When our daughter was four, she loved dancing. Like most parents, we thought a class would be the perfect way to foster her interest. In addition to that, most other families had their preschooler involved in some sort of paid activity and we were worried she was missing out. So we paid for a dance class at a well-respected school. Even though the teacher was wonderful and the activities were creative and low-stress, our daughter wanted no part. Had I known what to do, she might have eventually begun to participate and really enjoy it. Instead, we felt we either had to either force her or withdraw. We withdrew. I will share more on this later.

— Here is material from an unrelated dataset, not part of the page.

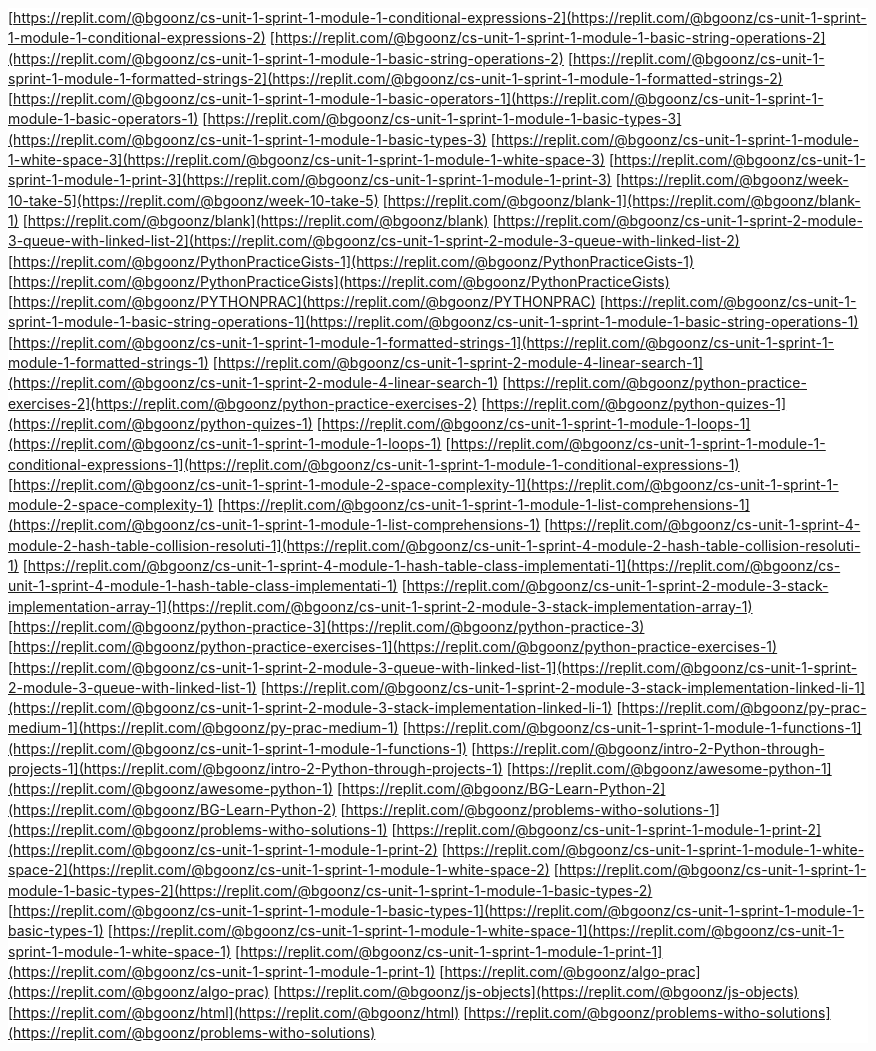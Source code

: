 [https://replit.com/@bgoonz/cs-unit-1-sprint-1-module-1-conditional-expressions-2](https://replit.com/@bgoonz/cs-unit-1-sprint-1-module-1-conditional-expressions-2) [https://replit.com/@bgoonz/cs-unit-1-sprint-1-module-1-basic-string-operations-2](https://replit.com/@bgoonz/cs-unit-1-sprint-1-module-1-basic-string-operations-2) [https://replit.com/@bgoonz/cs-unit-1-sprint-1-module-1-formatted-strings-2](https://replit.com/@bgoonz/cs-unit-1-sprint-1-module-1-formatted-strings-2) [https://replit.com/@bgoonz/cs-unit-1-sprint-1-module-1-basic-operators-1](https://replit.com/@bgoonz/cs-unit-1-sprint-1-module-1-basic-operators-1) [https://replit.com/@bgoonz/cs-unit-1-sprint-1-module-1-basic-types-3](https://replit.com/@bgoonz/cs-unit-1-sprint-1-module-1-basic-types-3) [https://replit.com/@bgoonz/cs-unit-1-sprint-1-module-1-white-space-3](https://replit.com/@bgoonz/cs-unit-1-sprint-1-module-1-white-space-3) [https://replit.com/@bgoonz/cs-unit-1-sprint-1-module-1-print-3](https://replit.com/@bgoonz/cs-unit-1-sprint-1-module-1-print-3) [https://replit.com/@bgoonz/week-10-take-5](https://replit.com/@bgoonz/week-10-take-5) [https://replit.com/@bgoonz/blank-1](https://replit.com/@bgoonz/blank-1) [https://replit.com/@bgoonz/blank](https://replit.com/@bgoonz/blank) [https://replit.com/@bgoonz/cs-unit-1-sprint-2-module-3-queue-with-linked-list-2](https://replit.com/@bgoonz/cs-unit-1-sprint-2-module-3-queue-with-linked-list-2) [https://replit.com/@bgoonz/PythonPracticeGists-1](https://replit.com/@bgoonz/PythonPracticeGists-1) [https://replit.com/@bgoonz/PythonPracticeGists](https://replit.com/@bgoonz/PythonPracticeGists) [https://replit.com/@bgoonz/PYTHONPRAC](https://replit.com/@bgoonz/PYTHONPRAC) [https://replit.com/@bgoonz/cs-unit-1-sprint-1-module-1-basic-string-operations-1](https://replit.com/@bgoonz/cs-unit-1-sprint-1-module-1-basic-string-operations-1) [https://replit.com/@bgoonz/cs-unit-1-sprint-1-module-1-formatted-strings-1](https://replit.com/@bgoonz/cs-unit-1-sprint-1-module-1-formatted-strings-1) [https://replit.com/@bgoonz/cs-unit-1-sprint-2-module-4-linear-search-1](https://replit.com/@bgoonz/cs-unit-1-sprint-2-module-4-linear-search-1) [https://replit.com/@bgoonz/python-practice-exercises-2](https://replit.com/@bgoonz/python-practice-exercises-2) [https://replit.com/@bgoonz/python-quizes-1](https://replit.com/@bgoonz/python-quizes-1) [https://replit.com/@bgoonz/cs-unit-1-sprint-1-module-1-loops-1](https://replit.com/@bgoonz/cs-unit-1-sprint-1-module-1-loops-1) [https://replit.com/@bgoonz/cs-unit-1-sprint-1-module-1-conditional-expressions-1](https://replit.com/@bgoonz/cs-unit-1-sprint-1-module-1-conditional-expressions-1) [https://replit.com/@bgoonz/cs-unit-1-sprint-1-module-2-space-complexity-1](https://replit.com/@bgoonz/cs-unit-1-sprint-1-module-2-space-complexity-1) [https://replit.com/@bgoonz/cs-unit-1-sprint-1-module-1-list-comprehensions-1](https://replit.com/@bgoonz/cs-unit-1-sprint-1-module-1-list-comprehensions-1) [https://replit.com/@bgoonz/cs-unit-1-sprint-4-module-2-hash-table-collision-resoluti-1](https://replit.com/@bgoonz/cs-unit-1-sprint-4-module-2-hash-table-collision-resoluti-1) [https://replit.com/@bgoonz/cs-unit-1-sprint-4-module-1-hash-table-class-implementati-1](https://replit.com/@bgoonz/cs-unit-1-sprint-4-module-1-hash-table-class-implementati-1) [https://replit.com/@bgoonz/cs-unit-1-sprint-2-module-3-stack-implementation-array-1](https://replit.com/@bgoonz/cs-unit-1-sprint-2-module-3-stack-implementation-array-1) [https://replit.com/@bgoonz/python-practice-3](https://replit.com/@bgoonz/python-practice-3) [https://replit.com/@bgoonz/python-practice-exercises-1](https://replit.com/@bgoonz/python-practice-exercises-1) [https://replit.com/@bgoonz/cs-unit-1-sprint-2-module-3-queue-with-linked-list-1](https://replit.com/@bgoonz/cs-unit-1-sprint-2-module-3-queue-with-linked-list-1) [https://replit.com/@bgoonz/cs-unit-1-sprint-2-module-3-stack-implementation-linked-li-1](https://replit.com/@bgoonz/cs-unit-1-sprint-2-module-3-stack-implementation-linked-li-1) [https://replit.com/@bgoonz/py-prac-medium-1](https://replit.com/@bgoonz/py-prac-medium-1) [https://replit.com/@bgoonz/cs-unit-1-sprint-1-module-1-functions-1](https://replit.com/@bgoonz/cs-unit-1-sprint-1-module-1-functions-1) [https://replit.com/@bgoonz/intro-2-Python-through-projects-1](https://replit.com/@bgoonz/intro-2-Python-through-projects-1) [https://replit.com/@bgoonz/awesome-python-1](https://replit.com/@bgoonz/awesome-python-1) [https://replit.com/@bgoonz/BG-Learn-Python-2](https://replit.com/@bgoonz/BG-Learn-Python-2) [https://replit.com/@bgoonz/problems-witho-solutions-1](https://replit.com/@bgoonz/problems-witho-solutions-1) [https://replit.com/@bgoonz/cs-unit-1-sprint-1-module-1-print-2](https://replit.com/@bgoonz/cs-unit-1-sprint-1-module-1-print-2) [https://replit.com/@bgoonz/cs-unit-1-sprint-1-module-1-white-space-2](https://replit.com/@bgoonz/cs-unit-1-sprint-1-module-1-white-space-2) [https://replit.com/@bgoonz/cs-unit-1-sprint-1-module-1-basic-types-2](https://replit.com/@bgoonz/cs-unit-1-sprint-1-module-1-basic-types-2) [https://replit.com/@bgoonz/cs-unit-1-sprint-1-module-1-basic-types-1](https://replit.com/@bgoonz/cs-unit-1-sprint-1-module-1-basic-types-1) [https://replit.com/@bgoonz/cs-unit-1-sprint-1-module-1-white-space-1](https://replit.com/@bgoonz/cs-unit-1-sprint-1-module-1-white-space-1) [https://replit.com/@bgoonz/cs-unit-1-sprint-1-module-1-print-1](https://replit.com/@bgoonz/cs-unit-1-sprint-1-module-1-print-1) [https://replit.com/@bgoonz/algo-prac](https://replit.com/@bgoonz/algo-prac) [https://replit.com/@bgoonz/js-objects](https://replit.com/@bgoonz/js-objects) [https://replit.com/@bgoonz/html](https://replit.com/@bgoonz/html) [https://replit.com/@bgoonz/problems-witho-solutions](https://replit.com/@bgoonz/problems-witho-solutions)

The good news here is that this is one of those issues this is actually pretty easy to solve. I will go into a fair bit of detail, in case you’re new to the gentle parenting approach.

So what do you do?

  1. Observe and ask questions. What might be bothering him? Is it anxiety about something new? For younger children, structured classes can be quite foreign and uncomfortable. It goes against their natural desire to explore and learn for themselves. For older children, they may feel they lack skills or will be laughed at. There can be a number of possible reasons, but the solution remains the same. Ask. Observe.
  1. Once you’ve heard from your son, it is critical that he feels you understand his point of view. Set aside any expectations you have for the class, the stress of the financial cost or feelings of being judged in some way. This issue is about your child and your relationship. Get down to his eye level, both literally and figuratively, and try to understand what he is feeling. You have no obligation to like his feelings, nor to agree. Just prove to him that you’re hearing his perspective. The power of validating a feeling should not be underestimated. So many so-called parenting problems become non-issues this way.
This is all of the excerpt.